Mohon tunggu...
Ges Saleh
Ges Saleh Mohon Tunggu... Buruh - Menulis supaya tetap waras

Bercerita untuk menasihati diri sendiri

Selanjutnya

Tutup

Cerpen Artikel Utama

Cerpen: Sahabat

16 September 2020   16:52 Diperbarui: 6 Oktober 2020   09:12 382
+
Laporkan Konten
Laporkan Akun
Kompasiana adalah platform blog. Konten ini menjadi tanggung jawab bloger dan tidak mewakili pandangan redaksi Kompas.

Slamet membuang muka kala Margio melintas. Di ekor matanya terpercik kebencian. Setelah pemuda berbaju koko dan kopiah putih itu benar-benar lenyap, Slamet kembali menyesap kopi hitamnya. Rasanya lebih pahit dari sejenak yang lalu, sebelum Margio lewat dan mengucap salam padanya.

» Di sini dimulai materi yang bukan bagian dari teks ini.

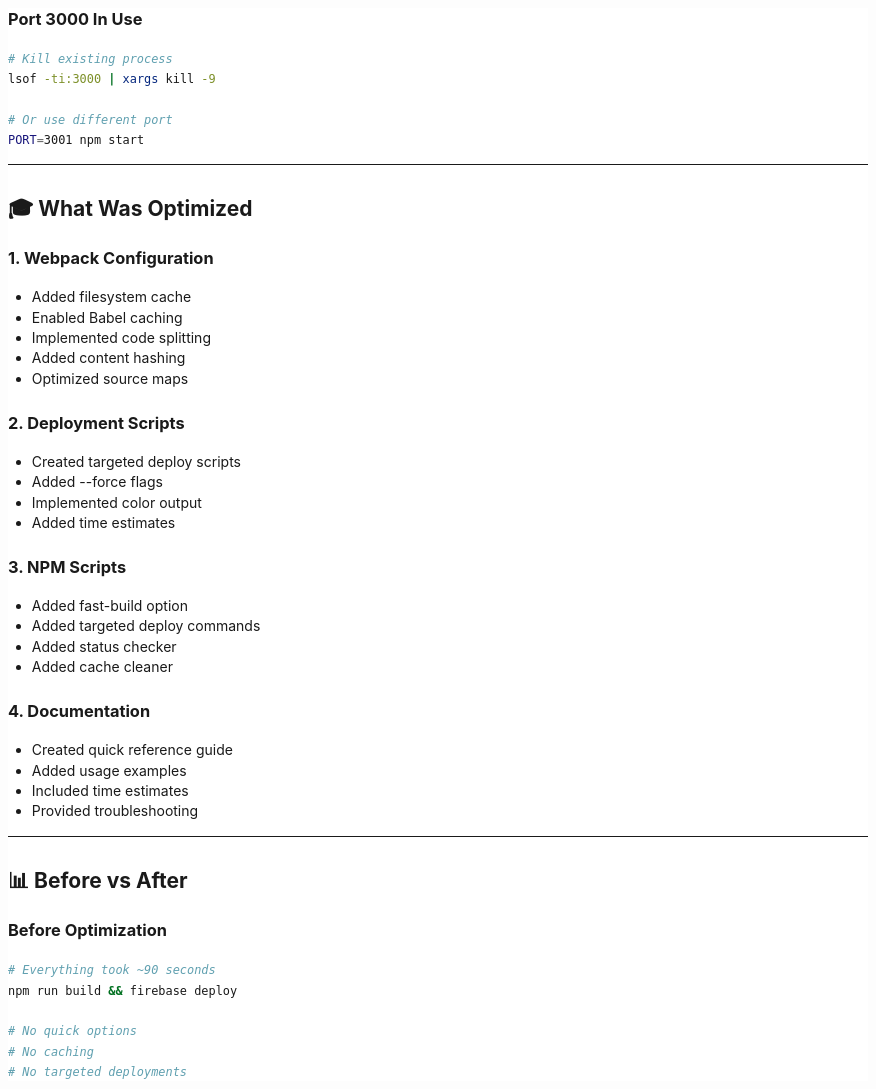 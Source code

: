### Port 3000 In Use
```bash
# Kill existing process
lsof -ti:3000 | xargs kill -9

# Or use different port
PORT=3001 npm start
```

---

## 🎓 What Was Optimized

### 1. **Webpack Configuration**
- Added filesystem cache
- Enabled Babel caching
- Implemented code splitting
- Added content hashing
- Optimized source maps

### 2. **Deployment Scripts**
- Created targeted deploy scripts
- Added --force flags
- Implemented color output
- Added time estimates

### 3. **NPM Scripts**
- Added fast-build option
- Added targeted deploy commands
- Added status checker
- Added cache cleaner

### 4. **Documentation**
- Created quick reference guide
- Added usage examples
- Included time estimates
- Provided troubleshooting

---

## 📊 Before vs After

### Before Optimization
```bash
# Everything took ~90 seconds
npm run build && firebase deploy

# No quick options
# No caching
# No targeted deployments
```
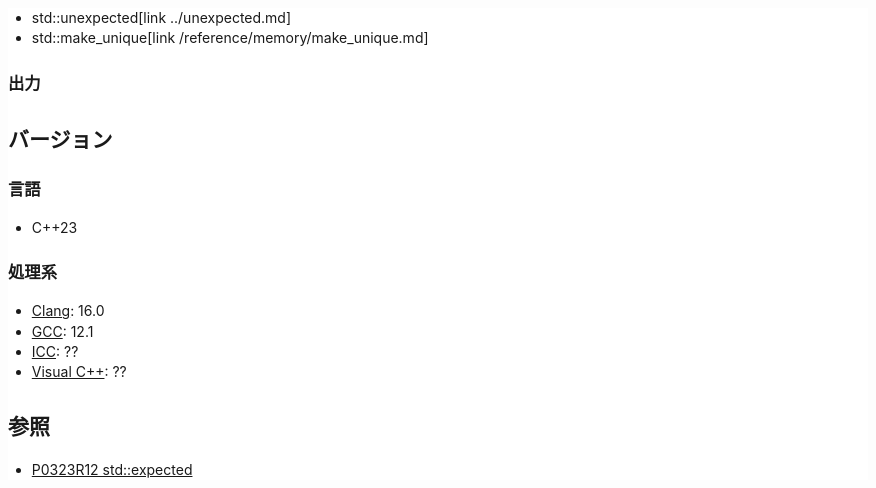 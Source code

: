 * std::unexpected[link ../unexpected.md]
* std::make_unique[link /reference/memory/make_unique.md]

### 出力
```
```


## バージョン
### 言語
- C++23

### 処理系
- [Clang](/implementation.md#clang): 16.0
- [GCC](/implementation.md#gcc): 12.1
- [ICC](/implementation.md#icc): ??
- [Visual C++](/implementation.md#visual_cpp): ??


## 参照
- [P0323R12 std::expected](https://www.open-std.org/jtc1/sc22/wg21/docs/papers/2022/p0323r12.html)

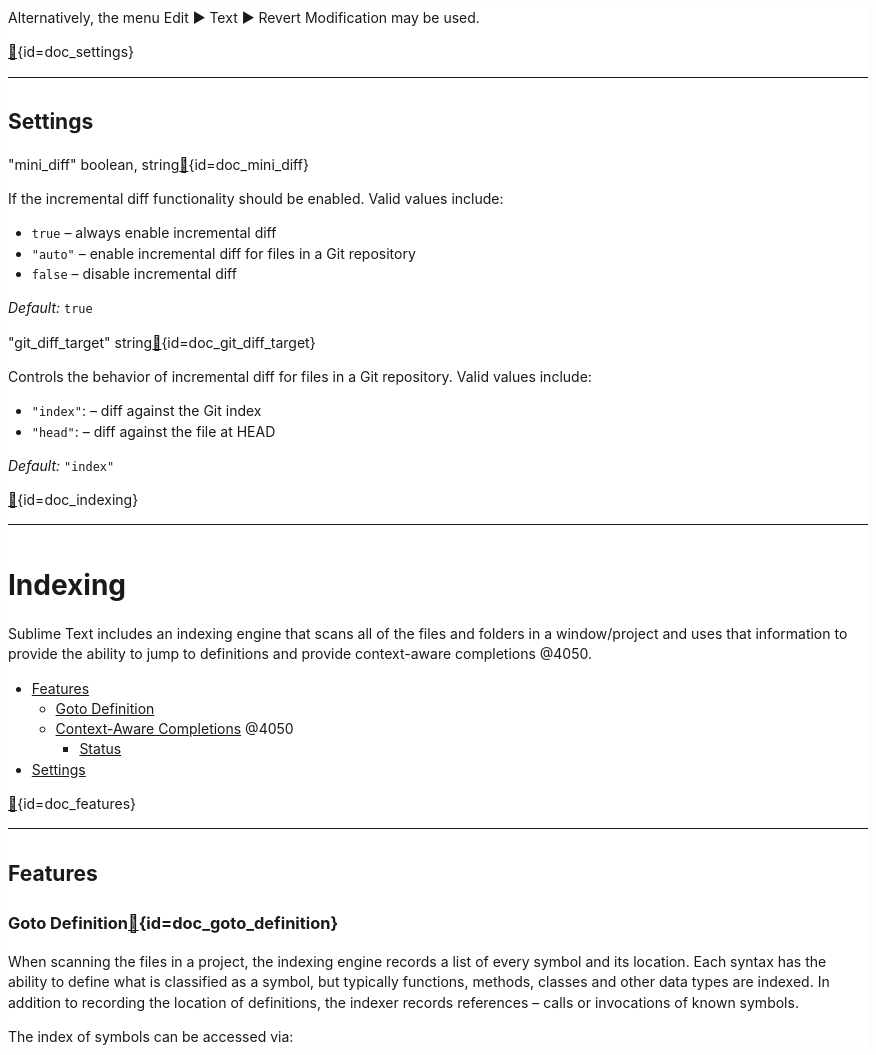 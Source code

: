 Alternatively, the menu Edit ▶ Text ▶ Revert Modification may be used.


[🔗](){id=doc_settings}
_______________________________________________________________________________
Settings
--------

"mini_diff" boolean, string[🔗](){id=doc_mini_diff}

If the incremental diff functionality should be enabled. Valid values include:

*   `true` – always enable incremental diff
*   `"auto"` – enable incremental diff for files in a Git repository
*   `false` – disable incremental diff

_Default:_ `true`

"git_diff_target" string[🔗](){id=doc_git_diff_target}

Controls the behavior of incremental diff for files in a Git repository. Valid values include:

*   `"index"`: – diff against the Git index
*   `"head"`: – diff against the file at HEAD

_Default:_ `"index"`



[🔗](){id=doc_indexing}
_______________________________________________________________________________
Indexing
========

Sublime Text includes an indexing engine that scans all of the files and folders in a window/project and uses that information to provide the ability to jump to definitions and provide context-aware completions @4050.

*   [Features](#features)
    *   [Goto Definition](#goto-definition)
    *   [Context-Aware Completions](#context-aware-completions) @4050
        *   [Status](#status)
*   [Settings](#settings)


[🔗](){id=doc_features}
_______________________________________________________________________________
Features
--------

### Goto Definition[🔗](){id=doc_goto_definition}

When scanning the files in a project, the indexing engine records a list of every symbol and its location. Each syntax has the ability to define what is classified as a symbol, but typically functions, methods, classes and other data types are indexed. In addition to recording the location of definitions, the indexer records references – calls or invocations of known symbols.

The index of symbols can be accessed via:
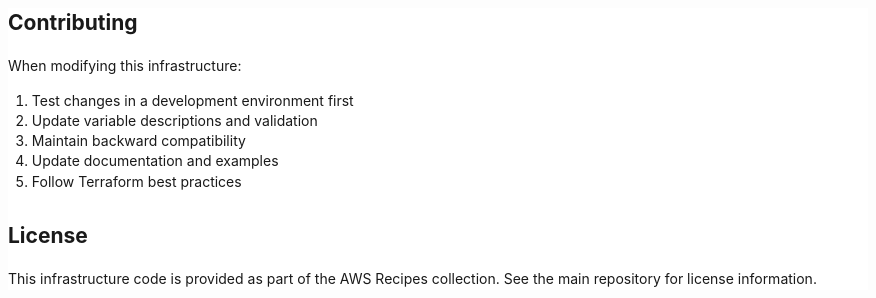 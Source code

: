 ## Contributing

When modifying this infrastructure:

1. Test changes in a development environment first
2. Update variable descriptions and validation
3. Maintain backward compatibility
4. Update documentation and examples
5. Follow Terraform best practices

## License

This infrastructure code is provided as part of the AWS Recipes collection. See the main repository for license information. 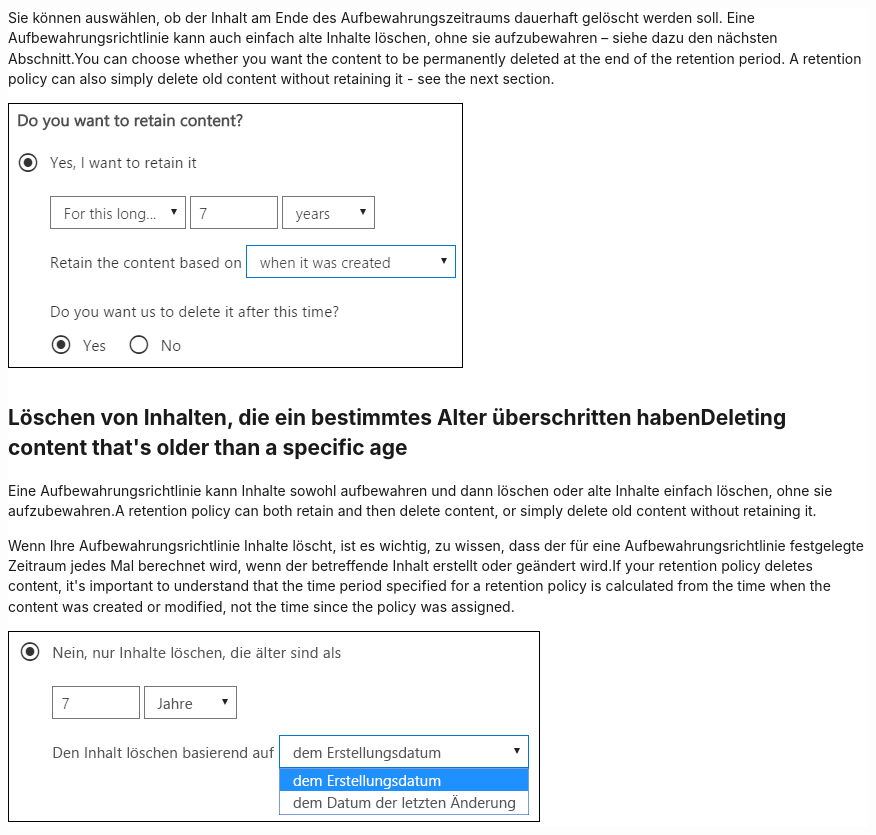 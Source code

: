 <span data-ttu-id="bd465-p129">Sie können auswählen, ob der Inhalt am Ende des Aufbewahrungszeitraums dauerhaft gelöscht werden soll. Eine Aufbewahrungsrichtlinie kann auch einfach alte Inhalte löschen, ohne sie aufzubewahren – siehe dazu den nächsten Abschnitt.</span><span class="sxs-lookup"><span data-stu-id="bd465-p129">You can choose whether you want the content to be permanently deleted at the end of the retention period. A retention policy can also simply delete old content without retaining it - see the next section.</span></span>
  
![Ordneraufbewahrungseinstellungen](media/b05f84e5-fc71-4717-8f7b-d06a29dc4f29.png)
  
## <a name="deleting-content-thats-older-than-a-specific-age"></a><span data-ttu-id="bd465-213">Löschen von Inhalten, die ein bestimmtes Alter überschritten haben</span><span class="sxs-lookup"><span data-stu-id="bd465-213">Deleting content that's older than a specific age</span></span>

<span data-ttu-id="bd465-214">Eine Aufbewahrungsrichtlinie kann Inhalte sowohl aufbewahren und dann löschen oder alte Inhalte einfach löschen, ohne sie aufzubewahren.</span><span class="sxs-lookup"><span data-stu-id="bd465-214">A retention policy can both retain and then delete content, or simply delete old content without retaining it.</span></span>
  
<span data-ttu-id="bd465-215">Wenn Ihre Aufbewahrungsrichtlinie Inhalte löscht, ist es wichtig, zu wissen, dass der für eine Aufbewahrungsrichtlinie festgelegte Zeitraum jedes Mal berechnet wird, wenn der betreffende Inhalt erstellt oder geändert wird.</span><span class="sxs-lookup"><span data-stu-id="bd465-215">If your retention policy deletes content, it's important to understand that the time period specified for a retention policy is calculated from the time when the content was created or modified, not the time since the policy was assigned.</span></span>
  
![Löscheinstellungen](media/042f9571-96f4-458f-8f38-fad3ed68ed31.png)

“Dasar munafik!" kata Slamet. Suaranya ditekan pelan, namun kawan-kawannya di warung kopi bisa mendengar serapah Slamet dengan jelas. Kebencian Slamet pada Margio bukan tanpa alasan. Ia merasa sudah dikhianati oleh Margio.

Ketika masih sekolah dasar, Slamet adalah seorang anak pendiam, tubuhnya kurus dengan koreng di mana-mana. Anak-anak di sekolah memanggil Slamet dengan julukan “si koreng”. Tidak hanya dapat julukan yang buruk, Slamet kecil juga sering dipukuli atau sekadar ditoyor sambil lalu oleh anak-anak yang punya badan lebih besar. Dia tidak berani melawan dan juga terlalu takut untuk melapor pada guru atau orang tuanya.

Suatu hari Margio dan keluarganya pindah di dekat rumah Slamet. Awalnya Slamet mengira Margio adalah anak SMP karena punya badan yang lebih besar dari semua teman sekolahnya. Ternyata Margio seusia dengannya dan kebetulan disekolahkan di tempat dan kelas yang sama dengan Slamet. Bertambah satu orang yang akan menindasku, pikir Slamet kala itu.

Dugaan Slamet salah. Meski perangainya buruk, sering bolos dan melawan guru, Margio amat baik pada Slamet. Anak baru itu selalu membela Slamet saat sedang dirundung. Satu hari, Margio memukul semua anak yang memanggil Margio dengan nama “si koreng”. Margio dihukum berat, tetapi sejak itu tidak ada lagi yang berani mengganggu Slamet. Slamet jadi dekat dengan Margio dan singkat cerita mereka berdua menjadi sahabat.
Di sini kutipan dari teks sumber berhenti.